BUNDESBANK CALLS FOR CENTRAL BANK COOPERATION
  Bundesbank board member Claus Koehler
  called on central banks of major industrialised nations to
  cooperate closely on exchange and interest rate policies.
      In a lecture at the University of Surrey, pre-released
  here, Koehler said that the only alternative to cooperation was
  protectionism and control on capital movements.
      "Central banks have sufficient experience of exchange market
  transactions to steer exchange rates where they want to have
  them," he said. He added that West German growth forecasts would
  have to be revised downward because of the recent dollar drop
  to 1.80 marks from above two marks at the start of 1987.
      Koehler said that transactions on foreign exchange markets
  had parted company with transactions in goods, services and
  investments. It was the scale of speculative transactions that
  determined market trends.
      Speculative inflows could cause monetary aggregates to
  grow. To reverse such a rise in the money stock, interest rates
  would have to be lowered to allow funds to drain off.
      "In other words, the monetary policy measures required are
  different from -- and sometimes diametrically opposed to --
  those needed when the money stock is increasing as a result of
  mounting economic activity," Koehler said.
      The dollar fall was one means of reducing the massive U.S.
  Current account deficit. But attempts to keep the depreciation
  going by talking the dollar down posed problems.

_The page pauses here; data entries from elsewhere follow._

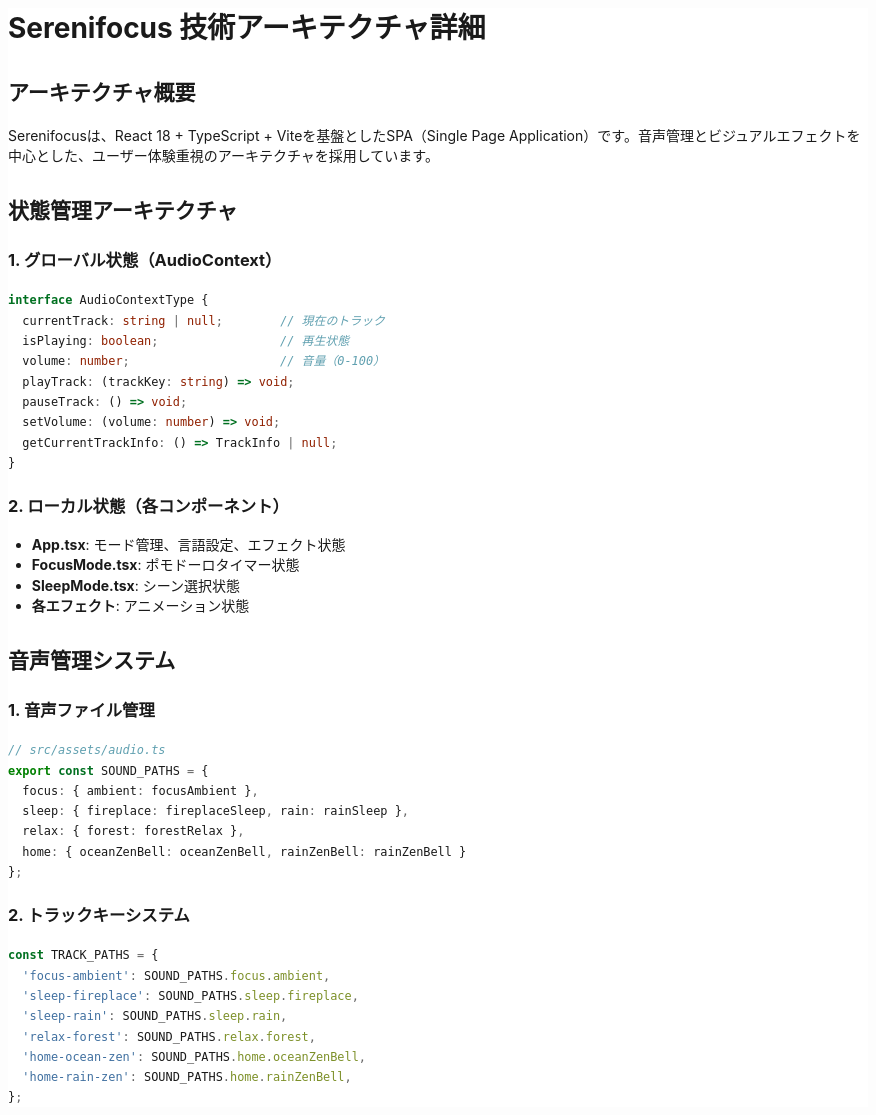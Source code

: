 # Serenifocus 技術アーキテクチャ詳細

## アーキテクチャ概要

Serenifocusは、React 18 + TypeScript + Viteを基盤としたSPA（Single Page Application）です。音声管理とビジュアルエフェクトを中心とした、ユーザー体験重視のアーキテクチャを採用しています。

## 状態管理アーキテクチャ

### 1. グローバル状態（AudioContext）
```typescript
interface AudioContextType {
  currentTrack: string | null;        // 現在のトラック
  isPlaying: boolean;                 // 再生状態
  volume: number;                     // 音量（0-100）
  playTrack: (trackKey: string) => void;
  pauseTrack: () => void;
  setVolume: (volume: number) => void;
  getCurrentTrackInfo: () => TrackInfo | null;
}
```

### 2. ローカル状態（各コンポーネント）
- **App.tsx**: モード管理、言語設定、エフェクト状態
- **FocusMode.tsx**: ポモドーロタイマー状態
- **SleepMode.tsx**: シーン選択状態
- **各エフェクト**: アニメーション状態

## 音声管理システム

### 1. 音声ファイル管理
```typescript
// src/assets/audio.ts
export const SOUND_PATHS = {
  focus: { ambient: focusAmbient },
  sleep: { fireplace: fireplaceSleep, rain: rainSleep },
  relax: { forest: forestRelax },
  home: { oceanZenBell: oceanZenBell, rainZenBell: rainZenBell }
};
```

### 2. トラックキーシステム
```typescript
const TRACK_PATHS = {
  'focus-ambient': SOUND_PATHS.focus.ambient,
  'sleep-fireplace': SOUND_PATHS.sleep.fireplace,
  'sleep-rain': SOUND_PATHS.sleep.rain,
  'relax-forest': SOUND_PATHS.relax.forest,
  'home-ocean-zen': SOUND_PATHS.home.oceanZenBell,
  'home-rain-zen': SOUND_PATHS.home.rainZenBell,
};
```
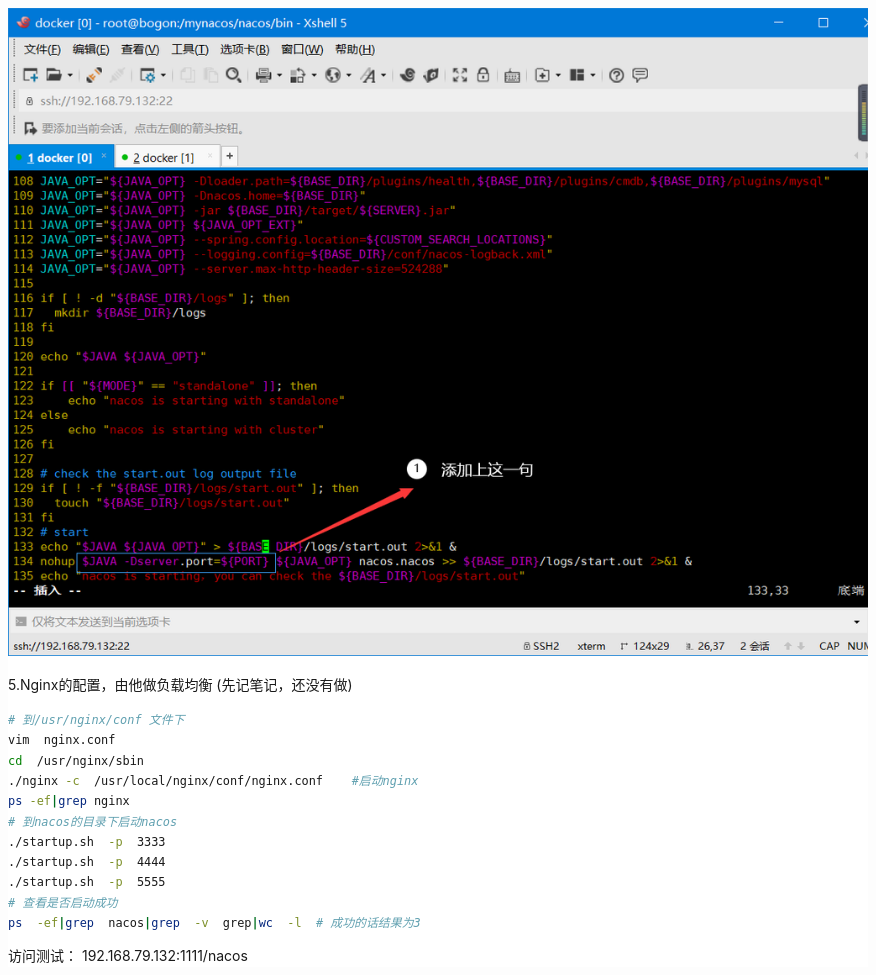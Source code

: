 ![1588765841744](images/1588765841744.png)



5.Nginx的配置，由他做负载均衡  (先记笔记，还没有做) 

```bash
# 到/usr/nginx/conf 文件下
vim  nginx.conf
cd  /usr/nginx/sbin
./nginx -c  /usr/local/nginx/conf/nginx.conf    #启动nginx
ps -ef|grep nginx
# 到nacos的目录下启动nacos
./startup.sh  -p  3333
./startup.sh  -p  4444
./startup.sh  -p  5555
# 查看是否启动成功
ps  -ef|grep  nacos|grep  -v  grep|wc  -l  # 成功的话结果为3
```

访问测试： 192.168.79.132:1111/nacos
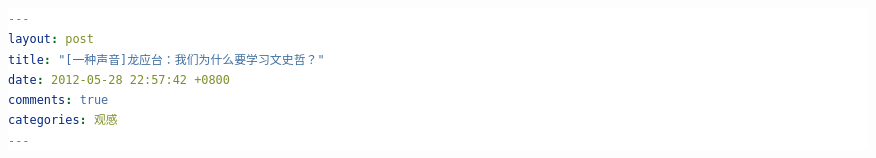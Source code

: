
 ```yaml
---
layout: post
title: "[一种声音]龙应台：我们为什么要学习文史哲？"
date: 2012-05-28 22:57:42 +0800
comments: true
categories: 观感
---
```
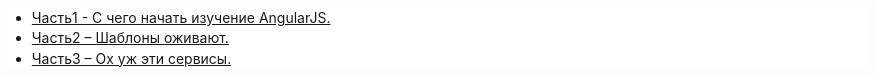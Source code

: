 - [Часть1 - С чего начать изучение AngularJS.](https://stepansuvorov.com/blog/2012/12/%D1%81-%D1%87%D0%B5%D0%B3%D0%BE-%D0%BD%D0%B0%D1%87%D0%B0%D1%82%D1%8C-%D0%B8%D0%B7%D1%83%D1%87%D0%B5%D0%BD%D0%B8%D0%B5-angularjs/)
- [Часть2 – Шаблоны оживают.](https://stepansuvorov.com/blog/2013/06/start-with-angularjs-part2/)
- [Часть3 – Ох уж эти сервисы.](https://stepansuvorov.com/blog/2015/02/%D1%81-%D1%87%D0%B5%D0%B3%D0%BE-%D0%BD%D0%B0%D1%87%D0%B0%D1%82%D1%8C-angularjs-%D1%87%D0%B0%D1%81%D1%82%D1%8C3/)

      The sharp drop of the dollar had led to an immediate steep
  rise in the cost of U.S. Imports and a sharp fall in the cost
  of European imports. But the volume effect of falling imports
  to the U.S. And rising imports to Europe would take time to
  make itself felt compared with the price effect.
      "Hence the depreciation of the dollar may well be going
  further than would be necessary to adjust the current account
  over the medium term," Koehler said.
      A reduction in the U.S. Current account deficit would occur
  only if the growth rate of GNP was higher than domestic demand.
  In Japan and West Germany by contrast, domestic demand should
  rise faster than GNP.
      "In Germany this did indeed happen in 1986," Koehler said.
      If a further appreciation of the dollar was to be
  prevented, the U.S. Current account deficit could be offset by
  an inflow of foreign funds into the U.S..
      But only if there was an appropriate interest rate
  differential would Europe and Japan look for financial
  investment in the U.S.
      When selecting monetary policy instruments, a central bank
  had to pay greater heed than in the past to the impact its
  measures might have on expectations and consequent decisions.
      Koehler said the Bundesbank was changing money market rates
  by operating on the open market rather than adjusting leading
  interest rates because of the signal this gives to the market
  and its substantial impact on exchange rates.
      It was not only important to achieve the domestic goals of
  price stability, economic growth and full employment but also
  to tackle international problems like the exchange rate
  problem, the debt problem and the current account problem.
      A strategy had to be designed that helped "the safeguarding
  of non-inflationary economic growth in an international
  monetary system largely free of disruptions," Koehler said.
      Given the system of floating exchange rates, it was
  necessary for central banks to agree to intervene. It sufficed
  to tell the market where central banks saw exchange rates over
  the next few years and intervention points should not be set,
  because they were only testing points for the market, he said.
      In order to keep the international monetary system free of
  disruptions central banks should not only intervene jointly but
  also cooperate on interest rate policies, Koehler said.